Question

1.12 L of CO2 at STP is bubbled through an NaOH solution. Reaction occuring:
2NaOH + CO2 → Na2CO3.
What is the mass of Na2CO3 formed?
(a) 10.6 g
(b) 5.3 g
(c) 1.12 g
(d) 2.24 g​

Answer 1

The correct question may be like:

If 1.12 liters of carbon dioxide gas is passed through a solution of sodium hydroxide at standard temperature and pressure, a reaction occurs which produces sodium carbonate. The equation for this reaction is 2NaOH + CO2 → Na2CO3. What is the mass of sodium carbonate that is formed as a result of this reaction? Choose from the following options: (a) 10.6 grams, (b) 5.3 grams, (c) 1.12 grams, or (d) 2.24 grams.

"The mass of sodium carbonate that is formed as a result of this reaction is (b) 5.3 grams.

The given equation is 2NaOH + CO2 → Na2CO3, which means that 2 moles of sodium hydroxide react with 1 mole of carbon dioxide to produce 1 mole of sodium carbonate.

First, we need to find the number of moles of carbon dioxide present in 1.12 liters of the gas at standard temperature and pressure (STP). At STP, 1 mole of any gas occupies a volume of 22.4 liters. Therefore, the number of moles of CO2 present in 1.12 liters can be calculated as:

n = V/22.4

n = 1.12/22.4

n = 0.05 moles

Since 1 mole of CO2 produces 1 mole of Na2CO3, the number of moles of Na2CO3 produced in the reaction is also 0.05 moles.

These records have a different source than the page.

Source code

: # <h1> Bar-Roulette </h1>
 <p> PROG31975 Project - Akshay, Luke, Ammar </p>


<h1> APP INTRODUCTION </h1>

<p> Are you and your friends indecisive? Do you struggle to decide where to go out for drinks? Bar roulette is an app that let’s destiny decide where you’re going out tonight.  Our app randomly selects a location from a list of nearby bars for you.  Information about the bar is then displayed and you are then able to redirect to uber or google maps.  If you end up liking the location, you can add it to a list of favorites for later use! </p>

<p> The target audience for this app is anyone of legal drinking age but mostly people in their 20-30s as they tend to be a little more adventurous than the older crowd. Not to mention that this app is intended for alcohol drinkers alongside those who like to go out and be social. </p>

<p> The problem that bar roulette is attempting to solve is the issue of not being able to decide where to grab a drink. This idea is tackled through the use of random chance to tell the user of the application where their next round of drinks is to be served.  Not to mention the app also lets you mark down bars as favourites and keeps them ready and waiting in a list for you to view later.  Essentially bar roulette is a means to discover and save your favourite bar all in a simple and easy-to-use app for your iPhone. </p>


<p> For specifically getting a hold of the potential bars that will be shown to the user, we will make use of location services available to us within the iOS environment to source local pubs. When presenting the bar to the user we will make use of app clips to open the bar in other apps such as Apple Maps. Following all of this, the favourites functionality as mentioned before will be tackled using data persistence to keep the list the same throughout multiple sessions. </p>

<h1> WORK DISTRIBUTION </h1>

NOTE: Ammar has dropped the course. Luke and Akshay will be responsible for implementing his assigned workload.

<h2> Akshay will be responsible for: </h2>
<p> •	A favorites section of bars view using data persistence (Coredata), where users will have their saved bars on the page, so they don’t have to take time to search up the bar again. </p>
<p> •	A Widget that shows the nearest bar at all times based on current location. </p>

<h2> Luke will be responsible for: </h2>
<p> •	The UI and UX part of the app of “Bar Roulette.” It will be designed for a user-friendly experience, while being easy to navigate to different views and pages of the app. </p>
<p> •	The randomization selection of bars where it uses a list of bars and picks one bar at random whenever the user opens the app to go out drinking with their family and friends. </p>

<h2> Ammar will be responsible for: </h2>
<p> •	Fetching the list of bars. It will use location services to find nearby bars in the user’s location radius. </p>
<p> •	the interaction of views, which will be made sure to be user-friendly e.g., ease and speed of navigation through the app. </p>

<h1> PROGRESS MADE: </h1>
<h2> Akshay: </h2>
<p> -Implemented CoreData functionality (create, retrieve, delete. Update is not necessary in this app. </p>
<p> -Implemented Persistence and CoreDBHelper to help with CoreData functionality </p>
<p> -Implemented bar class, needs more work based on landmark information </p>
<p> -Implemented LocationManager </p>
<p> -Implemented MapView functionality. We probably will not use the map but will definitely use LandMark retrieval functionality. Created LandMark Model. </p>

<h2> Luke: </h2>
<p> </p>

The molar mass of Na2CO3 can be calculated as:

Molar mass of Na2CO3 = 2 x atomic mass of Na + atomic mass of C + 3 x atomic mass of O

Molar mass of Na2CO3 = 2(23) + 12 + 3(16)

Molar mass of Na2CO3 = 106 g/mol

Therefore, the mass of Na2CO3 produced can be calculated as:

Mass of Na2CO3 = number of moles x molar mass

Mass of Na2CO3 = 0.05 x 106

Mass of Na2CO3 = 5.3 grams

Hence, the mass of sodium carbonate that is formed as a result of this reaction is 5.3 grams."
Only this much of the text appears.